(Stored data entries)
=== Section Start ===

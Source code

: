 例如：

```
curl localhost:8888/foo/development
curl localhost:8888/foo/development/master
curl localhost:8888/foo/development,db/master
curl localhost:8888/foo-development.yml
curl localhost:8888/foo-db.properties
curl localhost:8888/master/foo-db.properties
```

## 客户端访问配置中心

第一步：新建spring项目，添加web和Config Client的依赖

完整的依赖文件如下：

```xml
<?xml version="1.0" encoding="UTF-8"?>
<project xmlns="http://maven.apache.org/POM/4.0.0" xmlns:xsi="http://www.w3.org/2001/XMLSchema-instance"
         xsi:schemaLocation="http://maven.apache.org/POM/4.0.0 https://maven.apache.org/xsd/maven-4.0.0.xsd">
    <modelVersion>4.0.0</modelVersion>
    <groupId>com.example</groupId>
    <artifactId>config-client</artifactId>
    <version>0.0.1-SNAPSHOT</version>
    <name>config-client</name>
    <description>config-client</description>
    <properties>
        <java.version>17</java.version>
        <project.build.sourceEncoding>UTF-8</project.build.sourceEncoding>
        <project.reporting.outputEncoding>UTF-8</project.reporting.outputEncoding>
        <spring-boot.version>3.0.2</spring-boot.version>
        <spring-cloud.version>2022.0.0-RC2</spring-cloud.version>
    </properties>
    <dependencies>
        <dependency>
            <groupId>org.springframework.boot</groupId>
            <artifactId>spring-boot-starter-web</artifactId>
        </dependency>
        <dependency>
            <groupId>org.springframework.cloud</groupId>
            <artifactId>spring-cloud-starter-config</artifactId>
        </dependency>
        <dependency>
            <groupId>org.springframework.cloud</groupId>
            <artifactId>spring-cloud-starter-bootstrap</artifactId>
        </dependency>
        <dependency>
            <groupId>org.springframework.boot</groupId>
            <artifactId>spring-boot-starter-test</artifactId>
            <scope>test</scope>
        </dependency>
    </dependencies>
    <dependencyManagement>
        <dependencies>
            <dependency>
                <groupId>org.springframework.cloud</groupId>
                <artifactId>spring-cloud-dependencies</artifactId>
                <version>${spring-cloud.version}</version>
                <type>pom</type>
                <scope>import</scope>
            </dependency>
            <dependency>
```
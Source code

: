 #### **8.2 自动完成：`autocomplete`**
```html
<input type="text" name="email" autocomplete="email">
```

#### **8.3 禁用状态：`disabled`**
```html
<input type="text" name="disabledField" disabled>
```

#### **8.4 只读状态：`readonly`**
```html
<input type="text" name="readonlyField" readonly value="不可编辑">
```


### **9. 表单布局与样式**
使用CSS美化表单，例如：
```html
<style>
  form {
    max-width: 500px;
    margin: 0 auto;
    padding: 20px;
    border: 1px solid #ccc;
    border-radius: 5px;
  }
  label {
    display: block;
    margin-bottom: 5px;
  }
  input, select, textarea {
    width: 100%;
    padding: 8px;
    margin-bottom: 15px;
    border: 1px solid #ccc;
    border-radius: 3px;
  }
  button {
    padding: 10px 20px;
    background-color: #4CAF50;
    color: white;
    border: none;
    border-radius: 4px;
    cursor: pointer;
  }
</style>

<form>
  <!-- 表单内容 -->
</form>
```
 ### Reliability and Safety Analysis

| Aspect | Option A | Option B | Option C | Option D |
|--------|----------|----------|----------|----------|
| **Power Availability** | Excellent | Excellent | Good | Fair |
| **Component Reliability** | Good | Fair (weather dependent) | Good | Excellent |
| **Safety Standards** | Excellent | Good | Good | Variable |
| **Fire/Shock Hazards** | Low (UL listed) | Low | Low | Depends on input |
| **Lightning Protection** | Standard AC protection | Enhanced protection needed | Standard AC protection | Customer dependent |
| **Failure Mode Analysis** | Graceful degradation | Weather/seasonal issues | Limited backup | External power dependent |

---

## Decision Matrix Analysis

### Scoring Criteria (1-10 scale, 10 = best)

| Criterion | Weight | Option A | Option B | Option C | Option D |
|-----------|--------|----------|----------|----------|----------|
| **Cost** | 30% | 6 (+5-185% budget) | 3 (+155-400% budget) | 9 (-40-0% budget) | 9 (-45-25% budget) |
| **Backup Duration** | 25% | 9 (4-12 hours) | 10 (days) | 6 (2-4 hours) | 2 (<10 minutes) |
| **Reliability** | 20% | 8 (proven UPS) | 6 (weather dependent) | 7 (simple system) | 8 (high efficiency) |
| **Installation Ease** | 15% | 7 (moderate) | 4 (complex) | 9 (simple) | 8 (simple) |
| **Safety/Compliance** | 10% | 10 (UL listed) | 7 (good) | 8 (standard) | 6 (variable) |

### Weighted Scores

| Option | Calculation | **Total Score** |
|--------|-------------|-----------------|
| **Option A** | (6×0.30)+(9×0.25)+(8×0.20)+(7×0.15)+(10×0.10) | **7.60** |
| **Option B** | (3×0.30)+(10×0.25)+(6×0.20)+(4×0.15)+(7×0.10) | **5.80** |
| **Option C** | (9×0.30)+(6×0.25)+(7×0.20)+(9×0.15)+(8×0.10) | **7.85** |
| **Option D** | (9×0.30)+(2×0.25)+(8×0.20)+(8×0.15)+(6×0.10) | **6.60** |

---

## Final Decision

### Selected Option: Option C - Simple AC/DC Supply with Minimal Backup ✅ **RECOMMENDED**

=== Section End ===

> _WHAT YOU ARE ASKED TO DO_
Reproduce the entries above in full, precisely as written.

> _ANSWER SECTION_
Source code

: 例如：

```
curl localhost:8888/foo/development
curl localhost:8888/foo/development/master
curl localhost:8888/foo/development,db/master
curl localhost:8888/foo-development.yml
curl localhost:8888/foo-db.properties
curl localhost:8888/master/foo-db.properties
```

## 客户端访问配置中心

第一步：新建spring项目，添加web和Config Client的依赖

完整的依赖文件如下：

```xml
<?xml version="1.0" encoding="UTF-8"?>
<project xmlns="http://maven.apache.org/POM/4.0.0" xmlns:xsi="http://www.w3.org/2001/XMLSchema-instance"
         xsi:schemaLocation="http://maven.apache.org/POM/4.0.0 https://maven.apache.org/xsd/maven-4.0.0.xsd">
    <modelVersion>4.0.0</modelVersion>
    <groupId>com.example</groupId>
    <artifactId>config-client</artifactId>
    <version>0.0.1-SNAPSHOT</version>
    <name>config-client</name>
    <description>config-client</description>
    <properties>
        <java.version>17</java.version>
        <project.build.sourceEncoding>UTF-8</project.build.sourceEncoding>
        <project.reporting.outputEncoding>UTF-8</project.reporting.outputEncoding>
        <spring-boot.version>3.0.2</spring-boot.version>
        <spring-cloud.version>2022.0.0-RC2</spring-cloud.version>
    </properties>
    <dependencies>
        <dependency>
            <groupId>org.springframework.boot</groupId>
            <artifactId>spring-boot-starter-web</artifactId>
        </dependency>
        <dependency>
            <groupId>org.springframework.cloud</groupId>
            <artifactId>spring-cloud-starter-config</artifactId>
        </dependency>
        <dependency>
            <groupId>org.springframework.cloud</groupId>
            <artifactId>spring-cloud-starter-bootstrap</artifactId>
        </dependency>
        <dependency>
            <groupId>org.springframework.boot</groupId>
            <artifactId>spring-boot-starter-test</artifactId>
            <scope>test</scope>
        </dependency>
    </dependencies>
    <dependencyManagement>
        <dependencies>
            <dependency>
                <groupId>org.springframework.cloud</groupId>
                <artifactId>spring-cloud-dependencies</artifactId>
                <version>${spring-cloud.version}</version>
                <type>pom</type>
                <scope>import</scope>
            </dependency>
            <dependency>
```
Source code

: #### **8.2 自动完成：`autocomplete`**
```html
<input type="text" name="email" autocomplete="email">
```

#### **8.3 禁用状态：`disabled`**
```html
<input type="text" name="disabledField" disabled>
```

#### **8.4 只读状态：`readonly`**
```html
<input type="text" name="readonlyField" readonly value="不可编辑">
```


### **9. 表单布局与样式**
使用CSS美化表单，例如：
```html
<style>
  form {
    max-width: 500px;
    margin: 0 auto;
    padding: 20px;
    border: 1px solid #ccc;
    border-radius: 5px;
  }
  label {
    display: block;
    margin-bottom: 5px;
  }
  input, select, textarea {
    width: 100%;
    padding: 8px;
    margin-bottom: 15px;
    border: 1px solid #ccc;
    border-radius: 3px;
  }
  button {
    padding: 10px 20px;
    background-color: #4CAF50;
    color: white;
    border: none;
    border-radius: 4px;
    cursor: pointer;
  }
</style>

<form>
  <!-- 表单内容 -->
</form>
```
 ### Reliability and Safety Analysis

| Aspect | Option A | Option B | Option C | Option D |
|--------|----------|----------|----------|----------|
| **Power Availability** | Excellent | Excellent | Good | Fair |
| **Component Reliability** | Good | Fair (weather dependent) | Good | Excellent |
| **Safety Standards** | Excellent | Good | Good | Variable |
| **Fire/Shock Hazards** | Low (UL listed) | Low | Low | Depends on input |
| **Lightning Protection** | Standard AC protection | Enhanced protection needed | Standard AC protection | Customer dependent |
| **Failure Mode Analysis** | Graceful degradation | Weather/seasonal issues | Limited backup | External power dependent |

---

## Decision Matrix Analysis

### Scoring Criteria (1-10 scale, 10 = best)

| Criterion | Weight | Option A | Option B | Option C | Option D |
|-----------|--------|----------|----------|----------|----------|
| **Cost** | 30% | 6 (+5-185% budget) | 3 (+155-400% budget) | 9 (-40-0% budget) | 9 (-45-25% budget) |
| **Backup Duration** | 25% | 9 (4-12 hours) | 10 (days) | 6 (2-4 hours) | 2 (<10 minutes) |
| **Reliability** | 20% | 8 (proven UPS) | 6 (weather dependent) | 7 (simple system) | 8 (high efficiency) |
| **Installation Ease** | 15% | 7 (moderate) | 4 (complex) | 9 (simple) | 8 (simple) |
| **Safety/Compliance** | 10% | 10 (UL listed) | 7 (good) | 8 (standard) | 6 (variable) |

### Weighted Scores

| Option | Calculation | **Total Score** |
|--------|-------------|-----------------|
| **Option A** | (6×0.30)+(9×0.25)+(8×0.20)+(7×0.15)+(10×0.10) | **7.60** |
| **Option B** | (3×0.30)+(10×0.25)+(6×0.20)+(4×0.15)+(7×0.10) | **5.80** |
| **Option C** | (9×0.30)+(6×0.25)+(7×0.20)+(9×0.15)+(8×0.10) | **7.85** |
| **Option D** | (9×0.30)+(2×0.25)+(8×0.20)+(8×0.15)+(6×0.10) | **6.60** |

---

## Final Decision

### Selected Option: Option C - Simple AC/DC Supply with Minimal Backup ✅ **RECOMMENDED**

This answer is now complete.